> [Exercise directions]: Every line below needs to be printed again exactly, without any of its pictures.

(Document images with source code)
──────

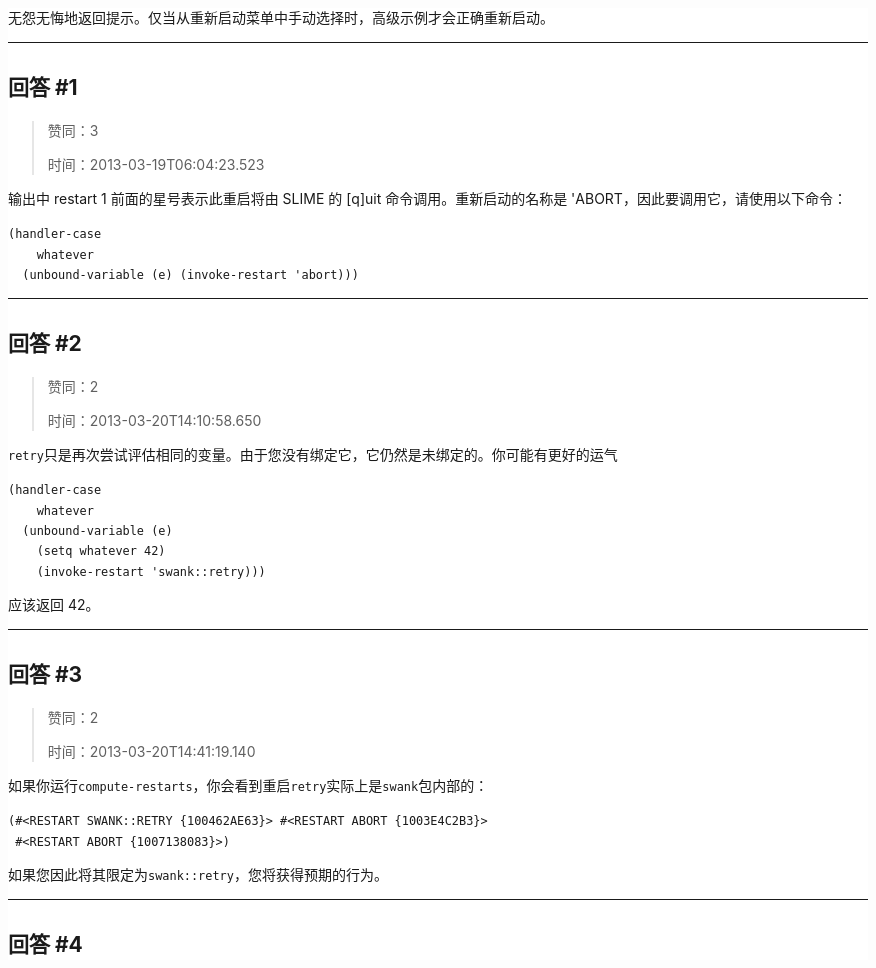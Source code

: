 无怨无悔地返回提示。仅当从重新启动菜单中手动选择时，高级示例才会正确重新启动。

* * *

## 回答 #1

> 赞同：3
> 
> 时间：2013-03-19T06:04:23.523

输出中 restart 1 前面的星号表示此重启将由 SLIME 的 [q]uit 命令调用。重新启动的名称是 'ABORT，因此要调用它，请使用以下命令：

```
(handler-case
    whatever
  (unbound-variable (e) (invoke-restart 'abort))) 
```

* * *

## 回答 #2

> 赞同：2
> 
> 时间：2013-03-20T14:10:58.650

`retry`只是再次尝试评估相同的变量。由于您没有绑定它，它仍然是未绑定的。你可能有更好的运气

```
(handler-case
    whatever
  (unbound-variable (e)
    (setq whatever 42)
    (invoke-restart 'swank::retry))) 
```

应该返回 42。

* * *

## 回答 #3

> 赞同：2
> 
> 时间：2013-03-20T14:41:19.140

如果你运行`compute-restarts`，你会看到重启`retry`实际上是`swank`包内部的：

```
(#<RESTART SWANK::RETRY {100462AE63}> #<RESTART ABORT {1003E4C2B3}>
 #<RESTART ABORT {1007138083}>) 
```

如果您因此将其限定为`swank::retry`，您将获得预期的行为。

* * *

## 回答 #4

──────

> [Solution]:
Source code

: 无怨无悔地返回提示。仅当从重新启动菜单中手动选择时，高级示例才会正确重新启动。

* * *

## 回答 #1

> 赞同：3
> 
> 时间：2013-03-19T06:04:23.523

输出中 restart 1 前面的星号表示此重启将由 SLIME 的 [q]uit 命令调用。重新启动的名称是 'ABORT，因此要调用它，请使用以下命令：

```
(handler-case
    whatever
  (unbound-variable (e) (invoke-restart 'abort))) 
```

* * *

## 回答 #2

> 赞同：2
> 
> 时间：2013-03-20T14:10:58.650

`retry`只是再次尝试评估相同的变量。由于您没有绑定它，它仍然是未绑定的。你可能有更好的运气

```
(handler-case
    whatever
  (unbound-variable (e)
    (setq whatever 42)
    (invoke-restart 'swank::retry))) 
```

应该返回 42。

* * *

## 回答 #3

> 赞同：2
> 
> 时间：2013-03-20T14:41:19.140

如果你运行`compute-restarts`，你会看到重启`retry`实际上是`swank`包内部的：

```
(#<RESTART SWANK::RETRY {100462AE63}> #<RESTART ABORT {1003E4C2B3}>
 #<RESTART ABORT {1007138083}>) 
```

如果您因此将其限定为`swank::retry`，您将获得预期的行为。

* * *

## 回答 #4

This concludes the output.